Progress Log (updated on 4/22/2019)

Main Tasks

  1. Build a site map generator: output every internal link of a website
  2. Build a tool that captures screenshots of individual web pages
  3. Build a CNN classifier using Python and TensorFlow

Site Map Generator

URL Extraction from HTML

The goal here is to identify url links from the HTML code of a website. We can solve this by finding the place holder, which is the anchor tag <a>, for a hyperlink. Within the anchor tag, we may locate the href attribute that contains the url that we look for (see example below).

<a href="/wiki/Listing_Page_Classifier_Progress" title="Listing Page Classifier Progress"> Progress Log (updated on 4/15/2019)</a>

Issues may occur:

  • The href may not give us the full url, like above example it excludes the domain name: http://www.edegan.com
  • Some may not exclude the domain name and we should take consideration of both cases when extracting the url

Note: the beautifulsoup package is used for pulling data out of HTML

Distinguish Internal Links

  • If the href is not presented in a full url format (referring to the example above), then it is for sure an internal link
  • If the href is in a full url format, but it does not contain the domain name, then it is an external link (see example below, assuming the domain name is not facebook.com)
<a href = https://www.facebook.com/...></a>

Algorithm on Collecting Internal Links

 
Site Map Tree

Intuition:

  • We treat each internal page as a tree node
  • Each node can have multiple linked children or none
  • Taking the above picture as an example, the homepage is the first tree node (at depth = 0) that we will be given as an input to our function, and it has 4 children (at depth = 1): page 1, page 2, page 3, and page 4
  • Given the above idea, we have built 2 following algorithms to find all internal links of a web page with 2 user inputs: homepage url and depth

Breadth-First Search (BFS) approach:

We examine all pages(nodes) at the same depth before going down to the next depth.

Python file saved in

E:\projects\listing page identifier\Internal_Link\Internal_url_BFS.py

Depth-First Search (DFS) approach:

We visit a page(node) "A" and then all A's children on the current path will be visited before we visit A's neighbor node "B".

For example, assuming the furthest depth a user wants to dig in is 2, we will start with our homepage and then examine its first child node "page 1", then visiting page 1's children until we meet the maximum depth. Then we move onto homepage's second child "page 2" and visit page 2's children until we reach the maximum depth. Next we visit homepage's next child and so on.

Python file saved in

E:\projects\listing page identifier\Internal_Link\Internal_url_DFS.py

Web Page Screenshot Tool (IN PROGRESS)

This tool will take 2 user input: the url and the output file(.png)'s name.
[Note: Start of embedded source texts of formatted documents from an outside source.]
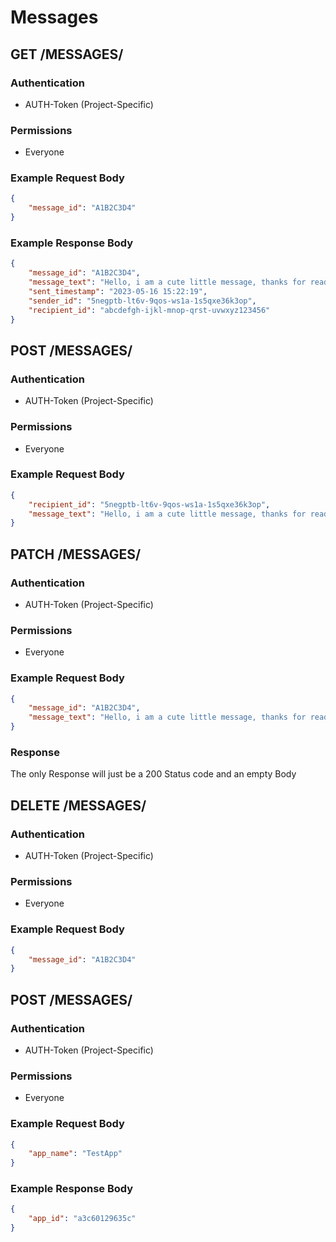 # Messages


## GET /MESSAGES/

### Authentication

- AUTH-Token (Project-Specific)

### Permissions

- Everyone

### Example Request Body

```json
{
    "message_id": "A1B2C3D4"
}
```

### Example Response Body

```json
{
    "message_id": "A1B2C3D4",
    "message_text": "Hello, i am a cute little message, thanks for reading the docs!",
    "sent_timestamp": "2023-05-16 15:22:19",
    "sender_id": "5negptb-lt6v-9qos-ws1a-1s5qxe36k3op",
    "recipient_id": "abcdefgh-ijkl-mnop-qrst-uvwxyz123456"
}
```

## POST /MESSAGES/

### Authentication

- AUTH-Token (Project-Specific)

### Permissions

- Everyone

### Example Request Body

```json
{
	"recipient_id": "5negptb-lt6v-9qos-ws1a-1s5qxe36k3op",
    "message_text": "Hello, i am a cute little message, thanks for reading the docs!"
}
```

## PATCH /MESSAGES/

### Authentication

- AUTH-Token (Project-Specific)

### Permissions

- Everyone

### Example Request Body

```json
{
    "message_id": "A1B2C3D4",
    "message_text": "Hello, i am a cute little message, thanks for reading the docs!"
}
```

### Response

The only Response will just be a 200 Status code and an empty Body

## DELETE /MESSAGES/

### Authentication

- AUTH-Token (Project-Specific)

### Permissions

- Everyone

### Example Request Body

```json
{
    "message_id": "A1B2C3D4"
}
```

## POST /MESSAGES/

### Authentication

- AUTH-Token (Project-Specific)

### Permissions

- Everyone

### Example Request Body

```json
{
    "app_name": "TestApp"
}
```

### Example Response Body

```json
{
    "app_id": "a3c60129635c"
}
```
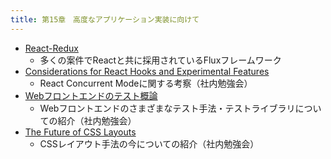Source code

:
 ```yaml
---
title: 第15章　高度なアプリケーション実装に向けて
---
```


* [React-Redux](https://react-redux.js.org/)
  * 多くの案件でReactと共に採用されているFluxフレームワーク
* [Considerations for React Hooks and Experimental Features](https://drive.google.com/file/d/16DKzjh7nHNjEpQa2Orf9AYcV087DFR2E/view?usp=sharing)
  * React Concurrent Modeに関する考察（社内勉強会）
* [Webフロントエンドのテスト概論](https://drive.google.com/file/d/1f0AzH_RxWK4b2u2aP4JcQfJO4utpUfwd/view?usp=sharing)
  * Webフロントエンドのさまざまなテスト手法・テストライブラリについての紹介（社内勉強会）
* [The Future of CSS Layouts](https://drive.google.com/file/d/16fD2uiX35HOoZfM6W1sMMqtGXz5G-Dbm/view?usp=sharing)
  * CSSレイアウト手法の今についての紹介（社内勉強会）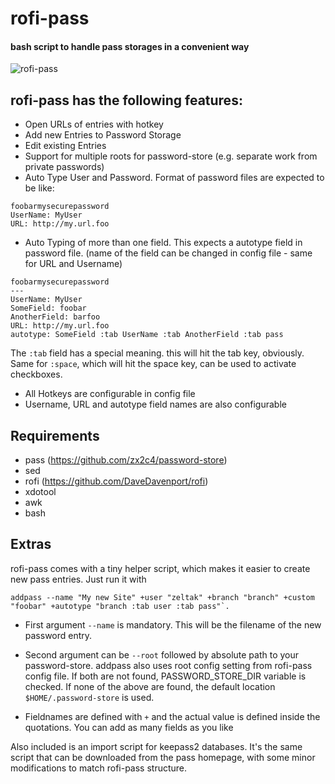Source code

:# rofi-pass

#### bash script to handle pass storages in a convenient way

![rofi-pass](screenshot.png "rofi-pass in action")

## rofi-pass has the following features:

* Open URLs of entries with hotkey
* Add new Entries to Password Storage
* Edit existing Entries
* Support for multiple roots for password-store (e.g. separate work from private passwords)
* Auto Type User and Password. Format of password files are expected to be like:
```
foobarmysecurepassword
UserName: MyUser
URL: http://my.url.foo
```
* Auto Typing of more than one field. This expects a autotype field in password file. (name of the field can be changed in config file - same for URL and Username)
```
foobarmysecurepassword
---
UserName: MyUser
SomeField: foobar
AnotherField: barfoo
URL: http://my.url.foo
autotype: SomeField :tab UserName :tab AnotherField :tab pass
```
The `:tab` field has a special meaning. this will hit the tab key, obviously.<br>
Same for `:space`, which will hit the space key, can be used to activate checkboxes.

* All Hotkeys are configurable in config file
* Username, URL and autotype field names are also configurable

## Requirements
* pass (https://github.com/zx2c4/password-store)
* sed
* rofi (https://github.com/DaveDavenport/rofi)
* xdotool
* awk
* bash

## Extras
rofi-pass comes with a tiny helper script, which makes it easier to create new pass entries.
Just run it with 

```
addpass --name "My new Site" +user "zeltak" +branch "branch" +custom "foobar" +autotype "branch :tab user :tab pass"`.
```

* First argument `--name` is mandatory. This will be the filename of the new password entry.
* Second argument can be `--root` followed by absolute path to your password-store. addpass also uses root config setting from rofi-pass config file. If both are not found, PASSWORD_STORE_DIR variable is checked. If none of the above are found, the default location `$HOME/.password-store` is used.

* Fieldnames are defined with `+` and the actual value is defined inside the quotations. You can add as many fields as you like

Also included is an import script for keepass2 databases. It's the same script that can be downloaded from the pass homepage, with some minor modifications to match rofi-pass structure.
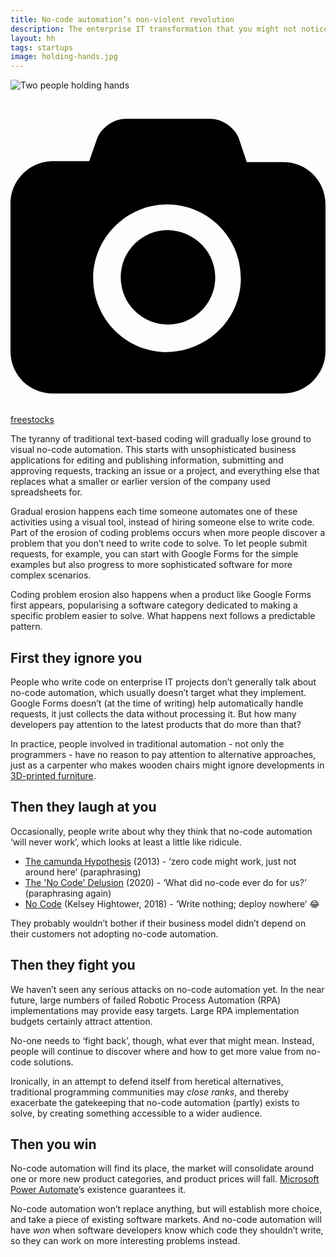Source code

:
```yaml
---
title: No-code automation’s non-violent revolution
description: The enterprise IT transformation that you might not notice
layout: hh
tags: startups
image: holding-hands.jpg
---
```


![Two people holding hands](holding-hands.jpg)

<a class="unsplash" href="https://unsplash.com/photos/kBIcPwen39o" rel="noopener noreferrer" title="Photo by freestocks"><span><svg xmlns="http://www.w3.org/2000/svg" viewBox="0 0 32 32"><title>unsplash-logo</title><path d="M20.8 18.1c0 2.7-2.2 4.8-4.8 4.8s-4.8-2.1-4.8-4.8c0-2.7 2.2-4.8 4.8-4.8 2.7.1 4.8 2.2 4.8 4.8zm11.2-7.4v14.9c0 2.3-1.9 4.3-4.3 4.3h-23.4c-2.4 0-4.3-1.9-4.3-4.3v-15c0-2.3 1.9-4.3 4.3-4.3h3.7l.8-2.3c.4-1.1 1.7-2 2.9-2h8.6c1.2 0 2.5.9 2.9 2l.8 2.4h3.7c2.4 0 4.3 1.9 4.3 4.3zm-8.6 7.5c0-4.1-3.3-7.5-7.5-7.5-4.1 0-7.5 3.4-7.5 7.5s3.3 7.5 7.5 7.5c4.2-.1 7.5-3.4 7.5-7.5z"></path></svg></span><span>freestocks</span></a>

The tyranny of traditional text-based coding will gradually lose ground to visual no-code automation.
This starts with unsophisticated business applications for editing and publishing information, submitting and approving requests, tracking an issue or a project, and everything else that replaces what a smaller or earlier version of the company used spreadsheets for.

Gradual erosion happens each time someone automates one of these activities using a visual tool, instead of hiring someone else to write code.
Part of the erosion of coding problems occurs when more people discover a problem that you don’t need to write code to solve.
To let people submit requests, for example, you can start with Google Forms for the simple examples but also progress to more sophisticated software for more complex scenarios.

Coding problem erosion also happens when a product like Google Forms first appears, popularising a software category dedicated to making a specific problem easier to solve.
What happens next follows a predictable pattern.

## First they ignore you

People who write code on enterprise IT projects don’t generally talk about no-code automation, which usually doesn’t target what they implement.
Google Forms doesn’t (at the time of writing) help automatically handle requests, it just collects the data without processing it.
But how many developers pay attention to the latest products that do more than that?

In practice, people involved in traditional automation - not only the programmers - have no reason to pay attention to alternative approaches, just as a carpenter who makes wooden chairs might ignore developments in [3D-printed furniture](https://ultimaker.com/learn/3d-printing-in-furniture-design).


## Then they laugh at you

Occasionally, people write about why they think that no-code automation ‘will never work’, which looks at least a little like ridicule.

* [The camunda Hypothesis](https://blog.camunda.com/post/2013/04/the-camunda-hypothesis/) (2013) - ‘zero code might work, just not around here’ (paraphrasing)
* [The 'No Code' Delusion](https://www.alexhudson.com/2020/01/13/the-no-code-delusion/) (2020) - ‘What did no-code ever do for us?’ (paraphrasing again)
* [No Code](https://github.com/kelseyhightower/nocode) (Kelsey Hightower, 2018) - ‘Write nothing; deploy nowhere’ 😂

They probably wouldn’t bother if their business model didn’t depend on their customers not adopting no-code automation.

## Then they fight you

We haven’t seen any serious attacks on no-code automation yet.
In the near future, large numbers of failed Robotic Process Automation (RPA) implementations may provide easy targets.
Large RPA implementation budgets certainly attract attention.

No-one needs to ‘fight back’, though, what ever that might mean.
Instead, people will continue to discover where and how to get more value from no-code solutions.

Ironically, in an attempt to defend itself from heretical alternatives, traditional programming communities may _close ranks_, and thereby exacerbate the gatekeeping that no-code automation (partly) exists to solve, by creating something accessible to a wider audience.

## Then you win

No-code automation will find its place, the market will consolidate around one or more new product categories, and product prices will fall.
[Microsoft Power Automate](https://flow.microsoft.com/)’s existence guarantees it.

No-code automation won’t replace anything, but will establish more choice, and take a piece of existing software markets.
And no-code automation will have _won_ when software developers know which code they shouldn’t write, so they can work on more interesting problems instead.
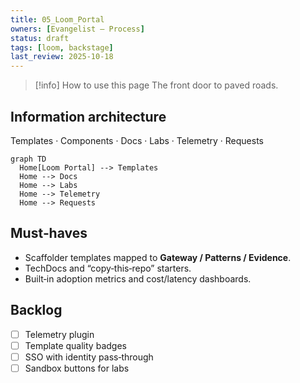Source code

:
 ```yaml
---
title: 05_Loom_Portal
owners: [Evangelist — Process]
status: draft
tags: [loom, backstage]
last_review: 2025-10-18
---
```


> [!info] How to use this page
> The front door to paved roads.

## Information architecture
Templates · Components · Docs · Labs · Telemetry · Requests

```mermaid
graph TD
  Home[Loom Portal] --> Templates
  Home --> Docs
  Home --> Labs
  Home --> Telemetry
  Home --> Requests
```

## Must‑haves
- Scaffolder templates mapped to **Gateway / Patterns / Evidence**.
- TechDocs and “copy‑this‑repo” starters.
- Built‑in adoption metrics and cost/latency dashboards.

## Backlog
- [ ] Telemetry plugin
- [ ] Template quality badges
- [ ] SSO with identity pass‑through
- [ ] Sandbox buttons for labs
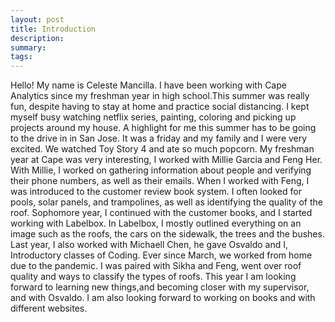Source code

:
 ```yaml
---
layout: post
title: Introduction
description: 
summary: 
tags:
---
```


Hello! My name is Celeste Mancilla. I have been working with Cape Analytics since my freshman year in high school.This summer was really fun, despite having to stay at home and practice social distancing. I kept myself busy watching netflix series, painting, coloring and picking up projects around my house. A highlight for me this summer has to be going to the drive in in San Jose. It was a friday and my family and I were very excited. We watched Toy Story 4 and ate so much popcorn. My freshman year at Cape was very interesting, I worked with Millie Garcia and Feng Her. With Millie, I worked on gathering information about people and verifying their phone numbers, as well as their emails. When I worked with Feng, I was introduced to the customer review book system. I often looked for pools, solar panels, and trampolines, as well as identifying the quality of the roof. Sophomore year, I continued with the customer books, and I started working with Labelbox. In Labelbox, I mostly outlined everything on an image such as the roofs, the cars on the sidewalk, the trees and the bushes. Last year, I also worked with Michaell Chen, he gave Osvaldo and I, Introductory classes of Coding. Ever since March, we worked from home due to the pandemic. I was paired with Sikha and Feng,  went over roof quality and ways to classify the types of roofs. This year I am looking forward to learning new things,and becoming closer with my supervisor, and with Osvaldo. I am also looking forward to working on books and with different websites.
It will output a png file that has the full screen shot of a web page (see output file example on the right)

 
Sample Output

Python file saved in

E:\projects\listing page identifier\screen_shot\screen_shot_tool.py

Image Processing

This method would likely rely on a convolutional neural network (CNN) to classify HTML elements present in web page screenshots. Implementation could be achieved by combining the VGG16 model or ResNet architecture with batch normalization to increase accuracy in this context.